Figure 2 : Simulated effects of neurostimulation on mean firing rates of excitatory and inhibitory neuronal populations.

From: Selective alteration of human value decisions with medial frontal tDCS is predicted by changes in attractor dynamics

Figure 2

(A) Mean pyramidal firing rates during trials with small expected value difference. Yellow box indicates period of stimulus-based inputs. Depolarization (red) increases firing rates of pyramidal populations (p1, p2), whereas hyperpolarization (green) decreases their firing rates, relative to no stimulation control (blue). Inset shows differences during the pre-stimulus interval (500 to 50 ms before stimulus onset) between the pyramidal populations that reflect the chosen and unchosen option. (B) Mean interneuron firing rates during trials with small expected value difference.

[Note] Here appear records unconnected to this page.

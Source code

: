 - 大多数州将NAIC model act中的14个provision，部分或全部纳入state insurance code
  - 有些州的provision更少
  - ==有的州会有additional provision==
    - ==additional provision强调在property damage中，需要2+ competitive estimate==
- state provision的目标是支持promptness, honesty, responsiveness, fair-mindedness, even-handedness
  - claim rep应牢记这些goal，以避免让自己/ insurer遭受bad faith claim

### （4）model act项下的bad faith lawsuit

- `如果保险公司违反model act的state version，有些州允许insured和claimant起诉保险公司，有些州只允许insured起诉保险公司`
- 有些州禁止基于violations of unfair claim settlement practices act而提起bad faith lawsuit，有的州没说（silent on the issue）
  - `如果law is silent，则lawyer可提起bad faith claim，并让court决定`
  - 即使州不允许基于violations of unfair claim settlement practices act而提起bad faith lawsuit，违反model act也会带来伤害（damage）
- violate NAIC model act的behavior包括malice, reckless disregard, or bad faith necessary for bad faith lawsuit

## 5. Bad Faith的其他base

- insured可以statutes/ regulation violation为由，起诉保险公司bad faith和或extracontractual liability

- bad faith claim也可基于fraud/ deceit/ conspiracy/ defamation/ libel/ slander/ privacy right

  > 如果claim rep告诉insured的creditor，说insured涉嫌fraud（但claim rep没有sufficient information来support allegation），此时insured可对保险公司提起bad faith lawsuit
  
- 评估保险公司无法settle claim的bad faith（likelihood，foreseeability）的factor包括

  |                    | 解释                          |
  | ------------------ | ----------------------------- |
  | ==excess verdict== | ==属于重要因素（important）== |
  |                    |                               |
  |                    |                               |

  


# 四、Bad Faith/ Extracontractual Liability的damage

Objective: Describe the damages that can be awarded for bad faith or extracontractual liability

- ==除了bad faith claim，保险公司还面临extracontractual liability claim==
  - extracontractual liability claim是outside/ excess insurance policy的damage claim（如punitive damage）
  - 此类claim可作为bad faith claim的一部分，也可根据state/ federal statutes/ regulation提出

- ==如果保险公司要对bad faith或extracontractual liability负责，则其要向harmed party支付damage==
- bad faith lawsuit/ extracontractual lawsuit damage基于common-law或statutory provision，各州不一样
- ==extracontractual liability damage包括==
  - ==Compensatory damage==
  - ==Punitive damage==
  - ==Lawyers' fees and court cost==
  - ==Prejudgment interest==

Depolarization of the network also increases firing rates of inhibitory populations, due to stronger excitatory inputs from pyramidal neurons (cf. Model in Fig. 1), whereas hyperpolarization decreases firing rates. Inset indicates stimulation effects during the pre-stimulus interval, thus paralleling the stimulation effects during stimulus presentation. (C) Mean pyramidal firing rates during trials with large differences in expected value. Stimulation (depolarization: red, hyperpolarization: green) has no effect on the steady-state firing rate during visual stimulation relative to control (blue). Inset shows differences during the pre-stimulus interval as in (A). Differences in pre-stimulus firing rates between pyramidal populations of chosen and unchosen options are reduced compared to trials with small expected value difference (A). Depolarization increases these differences relative to control. (D) Mean interneuron firing rates during trials with large differences in expected value. Effects are the same as those during trials with small expected value difference (B). Error bars in insets indicate 1 SEM, asterisks indicate reliable condition differences at p < 0.05 (Bonferroni corrected).